Central Limit Theorem in Exponential Distribution

Overview

In this project I will investigate the distribution of the mean of exponentials in R and compare it with the Central Limit Theorem in the following aspects:

Compare sample mean to the theoretical mean of the distribution.
Compare the variance to the theoretical variance of the distribution.
Show that the distribution is approximately normal.

The Central Limit Theorem

The Central Limit Theorem (CLT) states that the distribution of averages of iid variables (properly normalized) becomes that of a standard normal as the sample size increases
The result is that \[\frac{\bar X_n - \mu}{\sigma / \sqrt{n}}= \frac{\sqrt n (\bar X_n - \mu)}{\sigma} = \frac{\mbox{Estimate} - \mbox{Mean of estimate}}{\mbox{Std. Err. of estimate}}\] has a distribution like that of a standard normal for large \(n\).

Simulations

In probability theory and statistics, the exponential distribution is the probability distribution that describes the time between events in a Poisson process, i.e. a process in which events occur continuously and independently at a constant average rate.
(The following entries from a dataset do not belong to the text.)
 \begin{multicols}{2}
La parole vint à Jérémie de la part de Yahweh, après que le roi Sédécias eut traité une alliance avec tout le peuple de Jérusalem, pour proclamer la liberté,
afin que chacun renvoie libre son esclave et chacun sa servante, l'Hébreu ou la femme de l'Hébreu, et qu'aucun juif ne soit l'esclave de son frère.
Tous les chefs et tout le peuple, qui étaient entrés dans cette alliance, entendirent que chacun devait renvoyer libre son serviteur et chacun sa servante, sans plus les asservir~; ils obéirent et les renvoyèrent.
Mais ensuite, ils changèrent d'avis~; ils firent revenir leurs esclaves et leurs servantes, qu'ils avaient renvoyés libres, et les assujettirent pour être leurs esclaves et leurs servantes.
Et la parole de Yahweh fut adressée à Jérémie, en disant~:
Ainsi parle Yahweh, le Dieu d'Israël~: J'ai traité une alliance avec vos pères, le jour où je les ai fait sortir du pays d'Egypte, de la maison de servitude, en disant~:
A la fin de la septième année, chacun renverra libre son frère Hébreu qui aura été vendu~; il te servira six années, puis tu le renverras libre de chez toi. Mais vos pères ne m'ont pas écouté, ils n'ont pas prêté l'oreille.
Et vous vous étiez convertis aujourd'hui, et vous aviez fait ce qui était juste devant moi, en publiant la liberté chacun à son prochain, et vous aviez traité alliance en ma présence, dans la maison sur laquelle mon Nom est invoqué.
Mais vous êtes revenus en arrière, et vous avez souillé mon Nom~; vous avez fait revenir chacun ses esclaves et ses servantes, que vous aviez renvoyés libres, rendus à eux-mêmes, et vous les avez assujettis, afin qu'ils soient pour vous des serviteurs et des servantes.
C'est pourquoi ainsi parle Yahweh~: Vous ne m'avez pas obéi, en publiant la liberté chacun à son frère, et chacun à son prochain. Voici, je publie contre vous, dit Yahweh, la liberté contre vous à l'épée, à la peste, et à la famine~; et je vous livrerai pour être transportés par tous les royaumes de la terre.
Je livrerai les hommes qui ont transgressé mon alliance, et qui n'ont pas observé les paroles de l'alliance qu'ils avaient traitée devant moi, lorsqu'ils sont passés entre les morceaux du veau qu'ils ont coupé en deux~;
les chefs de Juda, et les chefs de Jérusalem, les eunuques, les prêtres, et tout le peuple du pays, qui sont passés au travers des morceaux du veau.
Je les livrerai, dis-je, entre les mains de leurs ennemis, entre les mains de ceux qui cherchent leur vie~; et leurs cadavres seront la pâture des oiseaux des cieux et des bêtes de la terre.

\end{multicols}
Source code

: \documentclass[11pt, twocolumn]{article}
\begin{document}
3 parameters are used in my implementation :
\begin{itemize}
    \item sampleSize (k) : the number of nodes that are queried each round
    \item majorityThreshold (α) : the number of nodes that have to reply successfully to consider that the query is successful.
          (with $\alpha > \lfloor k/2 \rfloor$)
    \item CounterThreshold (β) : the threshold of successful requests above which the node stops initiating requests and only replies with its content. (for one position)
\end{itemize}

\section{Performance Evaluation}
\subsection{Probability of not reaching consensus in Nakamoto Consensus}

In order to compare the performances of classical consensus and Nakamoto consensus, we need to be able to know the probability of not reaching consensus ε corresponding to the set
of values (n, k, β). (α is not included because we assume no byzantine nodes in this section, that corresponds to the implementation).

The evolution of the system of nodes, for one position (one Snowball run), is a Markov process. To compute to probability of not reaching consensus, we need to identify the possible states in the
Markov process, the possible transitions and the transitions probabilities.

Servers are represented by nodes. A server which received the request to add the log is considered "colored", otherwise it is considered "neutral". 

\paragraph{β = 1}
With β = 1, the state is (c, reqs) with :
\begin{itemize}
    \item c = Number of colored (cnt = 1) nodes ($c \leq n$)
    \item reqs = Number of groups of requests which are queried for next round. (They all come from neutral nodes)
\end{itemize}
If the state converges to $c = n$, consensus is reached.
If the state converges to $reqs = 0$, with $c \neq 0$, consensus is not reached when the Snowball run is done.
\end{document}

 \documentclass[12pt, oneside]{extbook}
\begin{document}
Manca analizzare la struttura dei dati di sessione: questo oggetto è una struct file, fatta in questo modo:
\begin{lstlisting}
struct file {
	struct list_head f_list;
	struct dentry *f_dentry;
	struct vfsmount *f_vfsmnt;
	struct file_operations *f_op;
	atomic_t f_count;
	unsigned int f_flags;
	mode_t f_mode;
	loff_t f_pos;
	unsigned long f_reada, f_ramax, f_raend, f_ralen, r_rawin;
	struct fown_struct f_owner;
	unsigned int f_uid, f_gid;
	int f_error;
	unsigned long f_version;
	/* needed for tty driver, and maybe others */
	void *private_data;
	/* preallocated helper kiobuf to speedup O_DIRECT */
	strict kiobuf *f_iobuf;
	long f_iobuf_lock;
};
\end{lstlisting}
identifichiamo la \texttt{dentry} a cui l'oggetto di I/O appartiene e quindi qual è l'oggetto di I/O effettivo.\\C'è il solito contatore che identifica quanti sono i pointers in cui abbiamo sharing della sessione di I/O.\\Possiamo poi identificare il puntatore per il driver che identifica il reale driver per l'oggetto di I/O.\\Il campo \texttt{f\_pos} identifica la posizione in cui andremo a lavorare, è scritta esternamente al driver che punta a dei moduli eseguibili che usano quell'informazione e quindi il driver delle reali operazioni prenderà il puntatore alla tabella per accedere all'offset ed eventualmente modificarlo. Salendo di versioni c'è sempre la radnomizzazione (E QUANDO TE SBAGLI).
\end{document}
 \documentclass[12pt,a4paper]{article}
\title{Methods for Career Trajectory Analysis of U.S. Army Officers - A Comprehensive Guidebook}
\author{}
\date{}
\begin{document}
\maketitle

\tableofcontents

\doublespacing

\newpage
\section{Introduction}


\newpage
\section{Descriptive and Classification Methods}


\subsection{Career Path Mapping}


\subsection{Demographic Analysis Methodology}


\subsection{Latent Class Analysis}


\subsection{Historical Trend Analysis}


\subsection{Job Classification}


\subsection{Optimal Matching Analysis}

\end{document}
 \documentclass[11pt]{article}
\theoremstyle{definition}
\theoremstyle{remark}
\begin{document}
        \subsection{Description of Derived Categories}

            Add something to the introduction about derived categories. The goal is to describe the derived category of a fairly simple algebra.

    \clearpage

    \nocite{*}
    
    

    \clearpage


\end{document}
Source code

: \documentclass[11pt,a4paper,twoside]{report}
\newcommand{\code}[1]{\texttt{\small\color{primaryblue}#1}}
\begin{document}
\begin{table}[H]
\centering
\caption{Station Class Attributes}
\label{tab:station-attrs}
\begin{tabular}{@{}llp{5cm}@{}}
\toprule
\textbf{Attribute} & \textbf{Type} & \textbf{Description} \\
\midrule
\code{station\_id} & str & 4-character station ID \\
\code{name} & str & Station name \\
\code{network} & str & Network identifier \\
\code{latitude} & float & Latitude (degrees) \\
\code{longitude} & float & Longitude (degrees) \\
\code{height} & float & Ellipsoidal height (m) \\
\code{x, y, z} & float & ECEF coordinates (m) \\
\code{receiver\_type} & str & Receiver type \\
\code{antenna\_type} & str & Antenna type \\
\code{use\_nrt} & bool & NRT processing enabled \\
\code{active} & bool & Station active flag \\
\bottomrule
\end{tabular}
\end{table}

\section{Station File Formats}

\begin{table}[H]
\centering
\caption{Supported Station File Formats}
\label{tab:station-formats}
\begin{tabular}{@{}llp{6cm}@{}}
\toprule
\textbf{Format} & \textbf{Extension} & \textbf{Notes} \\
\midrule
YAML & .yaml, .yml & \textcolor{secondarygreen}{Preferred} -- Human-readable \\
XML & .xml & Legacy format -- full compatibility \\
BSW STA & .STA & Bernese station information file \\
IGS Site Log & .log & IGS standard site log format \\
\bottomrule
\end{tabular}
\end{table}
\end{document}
The probability density function is \[ f(x, \lambda) = \left\{\begin{array}{ll} \lambda e ^ {-\lambda x} & x >= 0 \\ 0 & x < 0 \end{array} \right. \]

The mean of an exponentially distributed random variable \(X\) with the rate parameter \(\lambda\) is given by \[ E[X] = \frac{1}{\lambda} \]

The variance of \(X\) is given by \[ VAR[X] = \frac{1}{\lambda^2} \]

so the standard deviation is also \(\frac{1}{\lambda}\).

Set \(\lambda\) = 0.2 for all of the simulations.

The following plot simiulates the 1000 distributions of the mean of 40 exponentials with \(\lambda\) = 0.2.

set.seed(643)
nosim <- 1000
n <- 40
lambda <- 0.2
mns = NULL
for (i in 1 : nosim) mns = c(mns, mean(rexp(n, lambda)))
hist(mns, main="1000 Similations of the mean of 40 exponential distributions", density=10, xlab="lambda=0.2", breaks=20)

Sample Mean versus Theoretical Mean

The mean of exponential distribution with \(\lambda\) = 0.2 is \[ E[X] = \frac{1}{\lambda} = \frac{1}{0.2} = 5 \]

The sample mean is

mean(mns)

## [1] 4.991655

In the following plot the blue line is the theoretical mean and the red dash line is the sample mean from the simulation. They are almost overlapping.

library(ggplot2)
g <- ggplot() + aes(mns) + geom_histogram(binwidth = .2, colour = "darkgreen", fill = "white" ) 
g <- g + scale_x_continuous(breaks = 2:8)
g <- g + geom_vline(xintercept = 5, colour = "blue", size = 1) 
g <- g + geom_vline(xintercept = mean(mns), colour = "red", size = 1, linetype = "longdash")  
g <- g + labs(x = "X", y = "Density", title = "1000 Similations of the mean of 40 exponential distributions")
g

Sample Variance versus Theoretical Variance

The expected variance of \(X\) is given by \[ VAR[X] = \frac{1}{\lambda ^ 2} = \frac{1}{0.2^2} = 25 \]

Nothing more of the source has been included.